_Exercise aim:_
Report each line of the entries below that includes "dependencies".

_Data shown:_
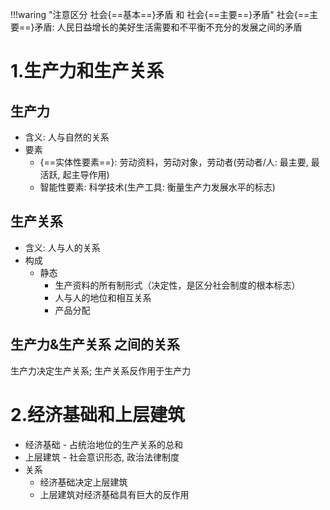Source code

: 
!!!waring "注意区分 社会{==基本==}矛盾 和 社会{==主要==}矛盾"
	社会{==主要==}矛盾: 人民日益增长的美好生活需要和不平衡不充分的发展之间的矛盾
	

###  ###

# 1.生产力和生产关系 #

## 生产力 ##
- 含义: 人与自然的关系
- 要素
	- {==实体性要素==}: 劳动资料，劳动对象，劳动者(劳动者/人: 最主要, 最活跃, 起主导作用)
	- 智能性要素: 科学技术(生产工具: 衡量生产力发展水平的标志)

## 生产关系 ##
- 含义: 人与人的关系
- 构成
	- 静态
		- 生产资料的所有制形式（决定性，是区分社会制度的根本标志）
		- 人与人的地位和相互关系
		- 产品分配

## 生产力&生产关系 之间的关系 ##

生产力决定生产关系; 生产关系反作用于生产力

# 2.经济基础和上层建筑 #

- 经济基础 - 占统治地位的生产关系的总和
- 上层建筑 - 社会意识形态, 政治法律制度
- 关系
	- 经济基础决定上层建筑
	- 上层建筑对经济基础具有巨大的反作用

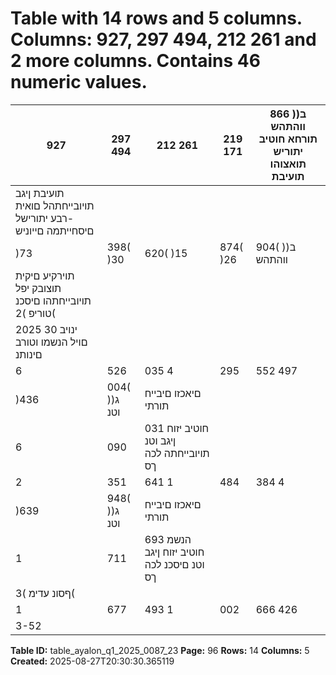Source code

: # Table with 14 rows and 5 columns. Columns: 927, 297 494, 212 261 and 2 more columns. Contains 46 numeric values.

| 927 | 297 494 | 212 261 | 219 171 | 866 )ב( ווהתהש תורחא חוטיב יתוריש תואצוהו תועיבת |
|---|---|---|---|---|
| תועיבת ןיגב תויובייחתהל םואית -רבע יתורישל םיסחייתמה םייוניש |  |  |  |  |
| )73 | 398( )30 | 620( )15 | 874( )26 | 904( )ב( ווהתהש |
| תוירקיע םיקית תוצובק יפל תויובייחתהו םיסכנ טוריפ )2( |  |  |  |  |
| 2025 ינויב 30 םויל הנשמו וטורב םינותנ |  |  |  |  |
| 6 | 526 | 035 4 | 295 | 552 497 | 626 1 | 732 | 857 )ג( חוטיב יזוח ןיגב וטנ תויובייחתה |
| )436 | 004( )ג( וטנ | םיאכזו םיבייח תורתי |  |  |
| 6 | 090 | 031 חוטיב יזוח ןיגב וטנ תויובייחתה לכה ךס |  |  |
| 2 | 351 | 641 1 | 484 | 384 4 | 462 862 | 795 )ג( הנשמ חוטיב יזוח ןיגב וטנ םיסכנ |
| )639 | 948( )ג( וטנ | םיאכזו םיבייח תורתי |  |  |
| 1 | 711 | 693 הנשמ חוטיב יזוח ןיגב וטנ םיסכנ לכה ךס |  |  |
| ףסונ עדימ )3( |  |  |  |  |
| 1 | 677 | 493 1 | 002 | 666 426 | 158 248 | 669 )ד( תוימרפ ירזחה יוכינב וטורב תוימרפ |
| 3-52 |  |  |  |  |

**Table ID:** table_ayalon_q1_2025_0087_23
**Page:** 96
**Rows:** 14
**Columns:** 5
**Created:** 2025-08-27T20:30:30.365119
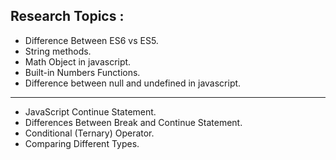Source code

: ## Research Topics :

- Difference Between ES6 vs ES5.
- String methods.
- Math Object in javascript.
- Built-in Numbers Functions.
- Difference between null and undefined in javascript.

---

- JavaScript Continue Statement.
- Differences Between Break and Continue Statement.
- Conditional (Ternary) Operator.
- Comparing Different Types.
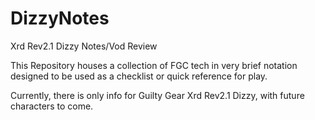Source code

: # DizzyNotes
Xrd Rev2.1 Dizzy Notes/Vod Review

This Repository houses a collection of FGC tech in very brief notation designed to be used as a checklist or quick reference for play.

Currently, there is only info for Guilty Gear Xrd Rev2.1 Dizzy, with future characters to come.
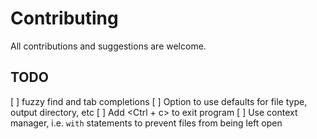 # Contributing

All contributions and suggestions are welcome.

## TODO

[ ] fuzzy find and tab completions
[ ] Option to use defaults for file type, output directory, etc
[ ] Add <Ctrl + c> to exit program
[ ] Use context manager, i.e. `with` statements to prevent files from being left open
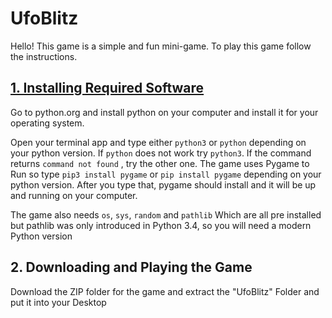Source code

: <h1>UfoBlitz</h1>
<p>Hello! This game is a simple and fun mini-game. To play this game follow the instructions.</p>
<h2><u>1. Installing Required Software</u></h2>
<p>Go to python.org and install python on your computer and install it for your operating system.</p>
<p>Open your terminal app and type either <code>python3</code> or <code>python</code> depending on your python version. If <code>python</code> does not work try <code>python3</code>. If the command returns <code>command not found</code> , try the other one. The game uses Pygame to Run so type <code>pip3 install pygame</code> or <code>pip install pygame</code> depending on your python version. After you type that, pygame should install and it will be up and running on your computer.</p>
<p>The game also needs <code>os</code>, <code>sys</code>, <code>random</code> and <code>pathlib</code> Which are all pre installed but pathlib was only introduced in Python 3.4, so you will need a modern Python version</p>

<h2>2. Downloading and Playing the Game</h2>
<p>Download the ZIP folder for the game and extract the "UfoBlitz" Folder and put it into your Desktop</p>
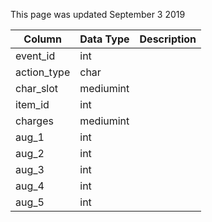 This page was updated September 3 2019

| Column      | Data Type | Description |
| ----------- | --------- | ----------- |
| event_id    | int       |             |
| action_type | char      |             |
| char_slot   | mediumint |             |
| item_id     | int       |             |
| charges     | mediumint |             |
| aug_1       | int       |             |
| aug_2       | int       |             |
| aug_3       | int       |             |
| aug_4       | int       |             |
| aug_5       | int       |             |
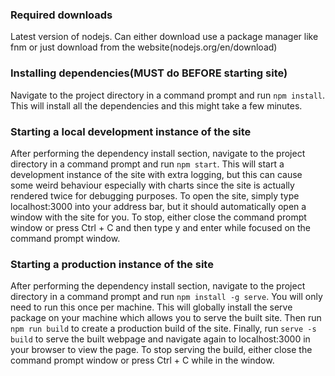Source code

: ### Required downloads
Latest version of nodejs. Can either download use a package manager like fnm or just download from the website(nodejs.org/en/download)

### Installing dependencies(MUST do BEFORE starting site)
Navigate to the project directory in a command prompt and run `npm install`. This will install all the dependencies and this might take a few minutes.

### Starting a local development instance of the site
After performing the dependency install section, navigate to the project directory in a command prompt and run `npm start`. This will start a development instance of the site with extra logging, but this can cause some weird behaviour especially with charts since the site is actually rendered twice for debugging purposes. To open the site, simply type localhost:3000 into your address bar, but it should automatically open a window with the site for you. To stop, either close the command prompt window or press Ctrl + C and then type y and enter while focused on the command prompt window. 

### Starting a production instance of the site
After performing the dependency install section, navigate to the project directory in a command prompt and run `npm install -g serve`. You will only need to run this once per machine. This will globally install the serve package on your machine which allows you to serve the built site. Then run `npm run build` to create a production build of the site. Finally, run `serve -s build` to serve the built webpage and navigate again to localhost:3000 in your browser to view the page. To stop serving the build, either close the command prompt window or press Ctrl + C while in the window.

_Your solution:_
### Installing dependencies(MUST do BEFORE starting site)
Navigate to the project directory in a command prompt and run `npm install`. This will install all the dependencies and this might take a few minutes.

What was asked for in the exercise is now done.